Amanda resides in Wisconsin, where she attended the University of Wisconsin-Platteville for her bachelor's degree in communications, before heading to UWL to earn a master's in college student development and administration. In her personal life, Amanda and her partner enjoy raising their multiracial kiddos and helping them to make meaning of the world.
Afternoon Keynote Speaker
Lawrence Ross attended the University of California, Berkeley, where he was initiated into Alpha Phi Alpha Fraternity Inc. in 1985 via Alpha Epsilon Chapter, and the University of California, Los Angeles (UCLA), where he earned a bachelor’s degree in history. Ross also has a master of fine arts degree in screenwriting from the UCLA School of Theater, Film and Television.
Ross’s first book, “The Divine Nine: The History of African American Fraternities and Sororities,” was the first book written about all nine African American fraternities and sororities. The Divine Nine is a Los Angeles Times and Essence magazine best seller. As a result, Ross has lectured at more than 800 colleges and universities, speaking on issues of fraternalism, student development and fraternity and sorority hazing.
Ross’ seventh book, “Blackballed: The Black & White Politics of Race on America’s Campuses,” was published by St. Martin’s Press. Blackballed explores the present and historical issues of racism on hundreds of American college campuses and how that ties into today’s #BlackLivesMatter campaign. Since it was published in February 2016, Ross has lectured on the issue of campus racism at more than 200 colleges and universities including UCLA, Michigan, Louisiana State University and the University of Oklahoma.
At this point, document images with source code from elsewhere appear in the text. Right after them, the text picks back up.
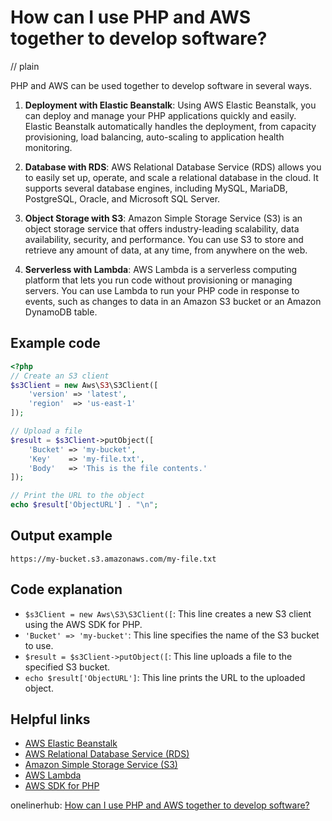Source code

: # How can I use PHP and AWS together to develop software?
// plain

PHP and AWS can be used together to develop software in several ways.

1. **Deployment with Elastic Beanstalk**: Using AWS Elastic Beanstalk, you can deploy and manage your PHP applications quickly and easily. Elastic Beanstalk automatically handles the deployment, from capacity provisioning, load balancing, auto-scaling to application health monitoring.

2. **Database with RDS**: AWS Relational Database Service (RDS) allows you to easily set up, operate, and scale a relational database in the cloud. It supports several database engines, including MySQL, MariaDB, PostgreSQL, Oracle, and Microsoft SQL Server.

3. **Object Storage with S3**: Amazon Simple Storage Service (S3) is an object storage service that offers industry-leading scalability, data availability, security, and performance. You can use S3 to store and retrieve any amount of data, at any time, from anywhere on the web.

4. **Serverless with Lambda**: AWS Lambda is a serverless computing platform that lets you run code without provisioning or managing servers. You can use Lambda to run your PHP code in response to events, such as changes to data in an Amazon S3 bucket or an Amazon DynamoDB table.

## Example code

```php
<?php
// Create an S3 client
$s3Client = new Aws\S3\S3Client([
    'version' => 'latest',
    'region'  => 'us-east-1'
]);

// Upload a file
$result = $s3Client->putObject([
    'Bucket' => 'my-bucket',
    'Key'    => 'my-file.txt',
    'Body'   => 'This is the file contents.'
]);

// Print the URL to the object
echo $result['ObjectURL'] . "\n";
```
## Output example

```
https://my-bucket.s3.amazonaws.com/my-file.txt
```

## Code explanation

* `$s3Client = new Aws\S3\S3Client([`: This line creates a new S3 client using the AWS SDK for PHP.
* `'Bucket' => 'my-bucket'`: This line specifies the name of the S3 bucket to use.
* `$result = $s3Client->putObject([`: This line uploads a file to the specified S3 bucket.
* `echo $result['ObjectURL']`: This line prints the URL to the uploaded object.

## Helpful links
* [AWS Elastic Beanstalk](https://aws.amazon.com/elasticbeanstalk/)
* [AWS Relational Database Service (RDS)](https://aws.amazon.com/rds/)
* [Amazon Simple Storage Service (S3)](https://aws.amazon.com/s3/)
* [AWS Lambda](https://aws.amazon.com/lambda/)
* [AWS SDK for PHP](https://aws.amazon.com/sdk-for-php/)

onelinerhub: [How can I use PHP and AWS together to develop software?](https://onelinerhub.com/php-aws/how-can-i-use-php-and-aws-together-to-develop-software)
Ross has also written articles and opinion pieces for CNN, USA Today, The Root, Washington Post, Los Angeles Times, Essence and Ebony magazines. He has appeared on MSNBC, CNN, BBC America, National Public Radio and on the John Fugelsang Show for XM radio.
Ross lives in Los Angeles, California, with his wife, April, and their son Langston, who is a senior at the ArtCenter College of Design.